Mastering Algorithms with Perl

Preface

Perl’s popularity has soared in recent years. It owes its appeal first to its technical superiority: Perl’s unparalleled portability, speed, and expressiveness have made it the language of choice for a million programmers worldwide.

Those programmers have extended Perl in ways unimaginable with languages controlled by committees or companies. Of all languages, Perl has the largest base of free utilities, thanks to the Comprehensive Perl Archive Network (abbreviated CPAN; see http://www.perl.com/CPAN/).The modules and scripts you’ll find there have made Perl the most popular language for web, text, and database programming.

But Perl can do more than that. You can solve complex problems in Perl more quickly, and in fewer lines, than in any other language.

This ease of use makes Perl an excellent tool for exploring algorithms. Computer science embraces complexity; the essence of programming is the clean dissection of a seemingly insurmountable problem into a series of simple, computable steps. Perl is ideal for tackling the tougher nuggets of computer science because its liberal syntax lets the programmer express his or her solution in the manner best suited to the task. (After all, Perl’s motto is There’s More Than One Way To Do It.) Algorithms are complex enough; we don’t need a computer language making it any tougher.

Most books about computer algorithms don’t include working programs. They express their ideas in quasi-English pseudocode instead, which allows the discussion to focus on concepts without getting bogged down in implementation details. But sometimes the details are what matter—the inefficiencies of a bad implementation sometimes cancel the speedup that a good algorithm provides. The devil is in the details.

And while converting ideas to programs is often a good exercise, it’s also just plain time-consuming. So, in this book we’ve supplied you with not just explanations, but implementations as well. If you read this book carefully, you’ll learn more about both algorithms and Perl.

About This Book

This book is written for two kinds of people: those who want cut and paste solutions and those who want to hone their programming skills.
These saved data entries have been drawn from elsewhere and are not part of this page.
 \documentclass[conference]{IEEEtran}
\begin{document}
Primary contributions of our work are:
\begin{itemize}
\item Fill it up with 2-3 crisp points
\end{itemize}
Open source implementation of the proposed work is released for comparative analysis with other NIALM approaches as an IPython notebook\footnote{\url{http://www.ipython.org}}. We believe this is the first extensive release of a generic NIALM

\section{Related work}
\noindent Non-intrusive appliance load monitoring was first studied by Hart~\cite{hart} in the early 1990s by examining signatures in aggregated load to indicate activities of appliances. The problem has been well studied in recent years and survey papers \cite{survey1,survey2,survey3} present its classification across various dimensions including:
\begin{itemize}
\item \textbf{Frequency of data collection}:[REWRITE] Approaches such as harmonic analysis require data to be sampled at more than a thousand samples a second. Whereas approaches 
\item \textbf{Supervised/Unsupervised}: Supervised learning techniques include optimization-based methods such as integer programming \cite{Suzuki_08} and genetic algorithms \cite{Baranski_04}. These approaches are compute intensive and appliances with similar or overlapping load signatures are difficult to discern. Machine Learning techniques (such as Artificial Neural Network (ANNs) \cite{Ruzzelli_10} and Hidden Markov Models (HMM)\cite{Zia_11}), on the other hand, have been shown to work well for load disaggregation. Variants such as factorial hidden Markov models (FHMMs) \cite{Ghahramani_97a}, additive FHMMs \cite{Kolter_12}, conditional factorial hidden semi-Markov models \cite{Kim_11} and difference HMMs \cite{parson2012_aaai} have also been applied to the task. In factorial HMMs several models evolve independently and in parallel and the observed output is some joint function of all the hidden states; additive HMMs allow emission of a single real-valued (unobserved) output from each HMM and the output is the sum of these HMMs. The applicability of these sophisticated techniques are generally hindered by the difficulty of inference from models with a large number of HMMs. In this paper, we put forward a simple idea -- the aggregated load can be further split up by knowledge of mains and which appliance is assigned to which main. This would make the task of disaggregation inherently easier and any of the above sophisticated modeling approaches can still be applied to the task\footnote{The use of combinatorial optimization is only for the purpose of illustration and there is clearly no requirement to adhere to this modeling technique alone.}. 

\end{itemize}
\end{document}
You’ll see how we solve some of the classic problems of computer science and why we solved them the way we did.

Theory or Practice?

Like the wolf featured on the cover, this book is sometimes fierce and sometimes playful. The fierce part is the computer science: we’ll often talk like computer scientists talk and discuss problems that matter little to the practical Perl programmer. Other times, we’ll playfully explain the problem and simply tell you about ready-made solutions you can find on the Internet (almost always on CPAN).
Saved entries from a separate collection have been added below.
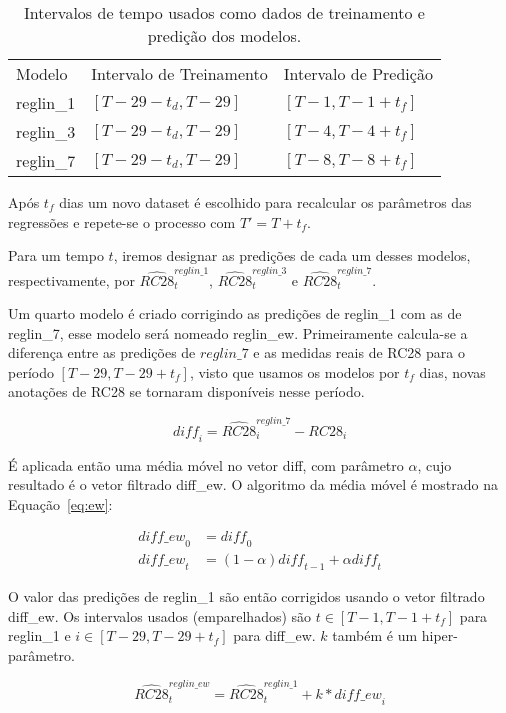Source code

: \begin{table}[]
  \centering 
  \begin{tabular}{lll}
    Modelo    & Intervalo de Treinamento & Intervalo de Predição \\
    reglin\_1 & $[T-29-t_d,T-29]$        & $[T-1, T-1+t_f]$      \\
    reglin\_3 &  $[T-29-t_d,T-29]$       &  $[T-4, T-4+t_f]$      \\
    reglin\_7 &   $[T-29-t_d,T-29]$      &   $[T-8, T-8+t_f]$       
  \end{tabular}
  \caption{Intervalos de tempo usados como dados de treinamento e predição dos modelos.}
  \label{tab:ranges}
\end{table}


Após $t_f$ dias um novo dataset é escolhido para recalcular os parâmetros das regressões e repete-se o processo com $T' = T + t_f$.


Para um tempo $t$, iremos designar as predições de cada um desses modelos,
respectivamente, por $\hat{RC28}^{reglin\_1}_t$, $\hat{RC28}^{reglin\_3}_t$ e $\hat{RC28}^{reglin\_7}_t$.

Um quarto modelo é criado corrigindo as predições de reglin\_1 com as de
reglin\_7, esse modelo será nomeado reglin\_ew. Primeiramente calcula-se a
diferença entre as predições de $reglin\_7$ e as medidas reais de RC28 para o período
$[T-29,T-29 + t_f]$, visto que usamos os modelos por $t_f$ dias, novas
anotações de RC28 se tornaram disponíveis nesse período. 


\[
  \mathit{diff}_i = \hat{RC28}^{reglin\_7}_i - RC28_i
\]

É aplicada então uma média móvel no vetor diff, com parâmetro
$\alpha$, cujo resultado é o vetor filtrado diff\_ew. O algoritmo da média móvel
é mostrado na Equação~\ref{eq:ew}:


  \begin{align}
    \mathit{diff\_ew}_0 &= \mathit{diff}_0 \\
  \mathit{diff\_ew}_t &= (1- \alpha)\mathit{diff}_{t-1} + \alpha \mathit{diff}_t 
  \label{eq:ew}
  \end{align}


O valor das predições de reglin\_1 são então corrigidos usando o vetor filtrado
diff\_ew. Os intervalos usados (emparelhados) são $t \in [T-1,T-1+t_f]$ para
reglin\_1 e $i \in [T-29,T-29+t_f]$ para diff\_ew. $k$ também é um hiper-parâmetro.

\[
     \hat{RC28}_t^{reglin\_ew} = \hat{RC28}^{reglin\_1}_t + k * \mathit{diff\_ew}_i
\]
Deciding when to be fierce and when to be playful hasn’t been easy for us. For instance, every algorithms textbook has a chapter on all of the different ways to sort a collection of items. So do we, even though Perl provides its own sort() function that might be all you ever need. We do this for four reasons. First, we don’t want you thinking you’ve Mastered Algorithms without understanding the algorithms covered in every college course on the subject. Second, the concepts, processes, and strategies underlying those algorithms will come in handy for more than just sorting. Third, it helps to know how Perl’s sort() works under the hood, why its particular algorithm (quicksort) was used, and how to avoid some of the inefficiencies that even experienced Perl programmers fall prey to. Finally, sort() isn’t always the best solution! Someday, you might need another of the techniques we provide.

When it comes to the inevitable tradeoffs between theory and practice, programmers’ tastes vary. We have chosen a middle course, swiftly pouncing from one to the other with feral abandon. If your tastes are exclusively theoretical or practical, we hope you’ll still appreciate the balanced diet you’ll find here.

Organization of This Book

The chapters in this book can be read in isolation; they typically don’t require knowledge from previous chapters. However, we do recommend that you read at least Chapter 1, and Chapter 2, which provide the basic material necessary for understanding the rest of the book.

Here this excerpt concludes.